Tuesday, December 26, 2006

Not your grandpa's chat room

So today has just been awful. I know this sounds weird, lame, and little sappy, but since Rachel left for Wisconsin, I don't feel right. Like nothing's wrong, I just don't feel the same. It's weird being in the house by myself all night.....especially with nothing but re-runs on tv. I decided to rent X-Men III and Beerfest, because I knew I'd never get to rent them if Rachel was around. Let's just say maybe I should listen to her more on movie choices. Both were alright, but I'd just as soon have my $7.50 back. Then I just laid in bed and tossed around til like 2am. It's weird sleeping in it by myself. It's almost like I have too much room.
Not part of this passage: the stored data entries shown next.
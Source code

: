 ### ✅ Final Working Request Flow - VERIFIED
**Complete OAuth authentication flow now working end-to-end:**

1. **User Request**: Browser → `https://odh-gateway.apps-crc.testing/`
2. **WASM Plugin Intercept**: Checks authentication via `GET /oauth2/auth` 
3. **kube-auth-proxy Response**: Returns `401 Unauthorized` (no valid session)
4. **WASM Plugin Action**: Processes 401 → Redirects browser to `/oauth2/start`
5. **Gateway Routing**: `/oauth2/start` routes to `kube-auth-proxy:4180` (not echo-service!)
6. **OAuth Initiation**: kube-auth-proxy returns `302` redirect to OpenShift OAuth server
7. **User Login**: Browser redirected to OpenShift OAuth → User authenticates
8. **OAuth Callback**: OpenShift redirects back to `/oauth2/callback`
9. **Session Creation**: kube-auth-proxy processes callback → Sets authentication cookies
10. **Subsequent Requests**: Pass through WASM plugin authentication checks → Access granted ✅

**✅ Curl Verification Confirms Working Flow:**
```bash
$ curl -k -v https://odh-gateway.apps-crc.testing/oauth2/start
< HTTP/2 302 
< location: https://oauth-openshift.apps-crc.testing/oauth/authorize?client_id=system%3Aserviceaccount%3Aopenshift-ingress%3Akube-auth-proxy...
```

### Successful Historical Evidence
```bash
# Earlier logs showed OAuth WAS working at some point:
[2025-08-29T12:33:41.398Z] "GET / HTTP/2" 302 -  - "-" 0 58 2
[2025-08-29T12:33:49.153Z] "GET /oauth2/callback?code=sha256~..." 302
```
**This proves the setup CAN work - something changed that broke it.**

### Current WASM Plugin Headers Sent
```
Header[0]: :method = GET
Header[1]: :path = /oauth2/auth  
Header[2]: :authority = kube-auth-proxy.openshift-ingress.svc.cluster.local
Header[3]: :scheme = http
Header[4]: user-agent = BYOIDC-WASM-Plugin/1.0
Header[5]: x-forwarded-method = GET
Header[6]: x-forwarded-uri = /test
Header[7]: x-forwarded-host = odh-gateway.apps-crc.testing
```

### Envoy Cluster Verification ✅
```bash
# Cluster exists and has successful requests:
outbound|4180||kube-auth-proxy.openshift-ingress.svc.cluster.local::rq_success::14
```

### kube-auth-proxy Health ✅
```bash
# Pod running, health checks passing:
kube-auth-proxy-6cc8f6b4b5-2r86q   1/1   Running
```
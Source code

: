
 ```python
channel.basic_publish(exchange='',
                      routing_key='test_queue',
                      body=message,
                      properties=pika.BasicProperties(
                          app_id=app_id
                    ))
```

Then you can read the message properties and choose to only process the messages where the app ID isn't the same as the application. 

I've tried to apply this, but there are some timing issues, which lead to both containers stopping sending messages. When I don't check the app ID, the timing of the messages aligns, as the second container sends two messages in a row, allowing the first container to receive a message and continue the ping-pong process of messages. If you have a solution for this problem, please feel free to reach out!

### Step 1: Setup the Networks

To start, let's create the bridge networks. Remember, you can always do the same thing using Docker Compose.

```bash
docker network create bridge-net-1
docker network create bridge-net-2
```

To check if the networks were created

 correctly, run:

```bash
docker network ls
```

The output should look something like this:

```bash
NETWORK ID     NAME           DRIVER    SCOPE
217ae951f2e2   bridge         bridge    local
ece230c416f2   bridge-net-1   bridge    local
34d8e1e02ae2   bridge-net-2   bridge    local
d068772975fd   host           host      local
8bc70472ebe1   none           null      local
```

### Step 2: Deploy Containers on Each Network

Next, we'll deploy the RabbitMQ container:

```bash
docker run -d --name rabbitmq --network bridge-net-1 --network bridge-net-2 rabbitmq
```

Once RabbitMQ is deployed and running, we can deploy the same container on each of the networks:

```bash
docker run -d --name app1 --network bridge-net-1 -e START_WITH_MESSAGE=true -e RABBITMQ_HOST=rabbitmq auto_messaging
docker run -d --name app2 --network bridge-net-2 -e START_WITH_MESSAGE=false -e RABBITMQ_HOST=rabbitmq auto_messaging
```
Today at work was a disaster. They seriously shouldn't have us come into work until about 11 and then leave at 7 or 8 at night. It'd make way more sense. Instead, I sit around a pretty much do nothing in the morning and then have to go like hell in the afternoon to try and squeeze in stuff that needs to be done by the 5 pm. It's ridiculous.

Anyways, I felt like I'd forgotten how to work today. Everything seemed like 10 times more difficult than normal today. I've done the same stuff every day for the past year, and yet today I was struggling to do it right. That just made me flustered, so I tried to rush through things, and that made it worse. If I gave myself a grade for the day, I'd give myself a D. I think my boss would give me a B+, but that's only because she would grade on a curve, and I definitely can thank my co-worker for dragging that thing down.

It's boring when your wife leaves town. That's what I've learned so far this week. That, and MySpace has chat rooms. But don't use them. They aren't fun. Trust me on this.